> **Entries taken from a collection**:
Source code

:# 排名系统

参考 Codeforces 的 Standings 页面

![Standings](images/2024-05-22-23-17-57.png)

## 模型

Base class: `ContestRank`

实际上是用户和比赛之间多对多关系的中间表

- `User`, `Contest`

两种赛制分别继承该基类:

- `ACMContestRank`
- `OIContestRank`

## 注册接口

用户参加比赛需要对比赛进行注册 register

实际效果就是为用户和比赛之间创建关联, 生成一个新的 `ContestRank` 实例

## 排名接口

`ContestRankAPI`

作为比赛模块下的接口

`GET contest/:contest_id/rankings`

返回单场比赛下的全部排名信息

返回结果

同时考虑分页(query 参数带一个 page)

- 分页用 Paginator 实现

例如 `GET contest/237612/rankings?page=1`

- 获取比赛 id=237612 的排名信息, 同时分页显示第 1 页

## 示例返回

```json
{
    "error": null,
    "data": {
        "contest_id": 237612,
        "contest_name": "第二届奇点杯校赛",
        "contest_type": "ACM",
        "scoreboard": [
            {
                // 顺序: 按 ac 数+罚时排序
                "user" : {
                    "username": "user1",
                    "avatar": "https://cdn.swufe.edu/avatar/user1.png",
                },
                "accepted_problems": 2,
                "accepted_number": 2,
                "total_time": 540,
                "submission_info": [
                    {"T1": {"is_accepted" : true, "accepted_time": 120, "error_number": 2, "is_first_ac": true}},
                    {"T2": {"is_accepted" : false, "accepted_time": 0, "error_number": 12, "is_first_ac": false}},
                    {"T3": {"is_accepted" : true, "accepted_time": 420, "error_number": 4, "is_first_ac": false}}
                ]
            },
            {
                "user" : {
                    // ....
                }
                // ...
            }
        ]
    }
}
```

---

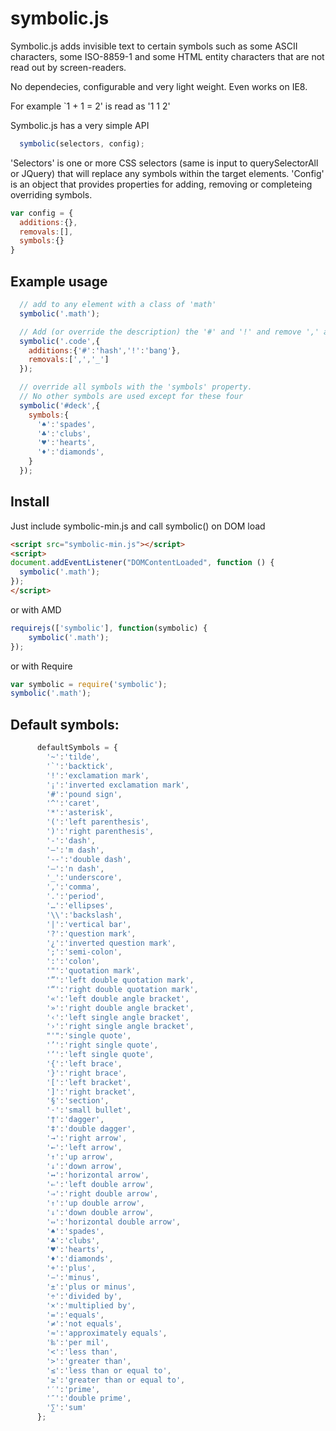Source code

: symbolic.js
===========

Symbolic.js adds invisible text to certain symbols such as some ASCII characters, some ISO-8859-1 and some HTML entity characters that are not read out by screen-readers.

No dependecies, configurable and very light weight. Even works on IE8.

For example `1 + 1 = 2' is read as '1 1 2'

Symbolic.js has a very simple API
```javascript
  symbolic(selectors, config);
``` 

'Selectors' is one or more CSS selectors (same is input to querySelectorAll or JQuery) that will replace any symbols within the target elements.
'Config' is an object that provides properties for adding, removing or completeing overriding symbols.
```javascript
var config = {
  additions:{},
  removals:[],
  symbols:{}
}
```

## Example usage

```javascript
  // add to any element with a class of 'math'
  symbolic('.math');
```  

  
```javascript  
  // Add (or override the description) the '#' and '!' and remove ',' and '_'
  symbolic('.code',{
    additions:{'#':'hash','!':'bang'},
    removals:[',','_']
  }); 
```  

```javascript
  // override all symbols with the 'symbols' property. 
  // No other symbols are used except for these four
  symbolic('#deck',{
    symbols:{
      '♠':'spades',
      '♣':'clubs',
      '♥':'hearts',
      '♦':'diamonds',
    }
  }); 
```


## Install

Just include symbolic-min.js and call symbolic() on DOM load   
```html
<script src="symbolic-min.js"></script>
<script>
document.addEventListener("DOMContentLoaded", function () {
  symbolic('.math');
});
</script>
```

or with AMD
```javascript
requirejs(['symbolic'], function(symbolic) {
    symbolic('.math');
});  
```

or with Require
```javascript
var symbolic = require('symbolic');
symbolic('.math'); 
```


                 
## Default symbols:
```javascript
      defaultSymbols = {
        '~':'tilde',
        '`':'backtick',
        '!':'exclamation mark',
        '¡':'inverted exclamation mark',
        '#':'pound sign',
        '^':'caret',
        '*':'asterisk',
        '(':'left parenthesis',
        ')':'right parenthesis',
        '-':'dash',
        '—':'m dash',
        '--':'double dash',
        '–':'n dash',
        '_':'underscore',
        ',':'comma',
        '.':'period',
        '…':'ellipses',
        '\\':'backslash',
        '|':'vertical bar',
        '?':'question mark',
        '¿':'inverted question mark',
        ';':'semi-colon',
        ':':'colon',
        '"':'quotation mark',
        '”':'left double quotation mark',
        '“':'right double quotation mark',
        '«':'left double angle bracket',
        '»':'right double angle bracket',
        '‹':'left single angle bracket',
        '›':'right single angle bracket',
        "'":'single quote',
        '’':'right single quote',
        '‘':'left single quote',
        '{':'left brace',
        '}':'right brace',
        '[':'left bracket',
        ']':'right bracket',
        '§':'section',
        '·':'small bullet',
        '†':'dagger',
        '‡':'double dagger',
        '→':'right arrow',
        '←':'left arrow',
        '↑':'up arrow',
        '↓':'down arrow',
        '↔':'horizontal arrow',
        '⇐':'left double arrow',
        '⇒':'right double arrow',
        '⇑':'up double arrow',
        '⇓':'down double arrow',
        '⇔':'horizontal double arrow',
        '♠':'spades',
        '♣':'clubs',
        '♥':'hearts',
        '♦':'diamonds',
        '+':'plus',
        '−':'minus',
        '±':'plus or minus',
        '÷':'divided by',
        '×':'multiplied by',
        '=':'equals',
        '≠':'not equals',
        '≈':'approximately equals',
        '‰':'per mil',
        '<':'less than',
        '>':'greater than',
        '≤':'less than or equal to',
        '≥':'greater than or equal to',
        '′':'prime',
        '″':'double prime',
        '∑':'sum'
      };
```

> **HOW TO COMPLETE THIS TASK**: When a line of the entries contains the word "very", it counts toward the total; reply with that total alone.

> **RESPONSE FOR THIS EXERCISE**: 2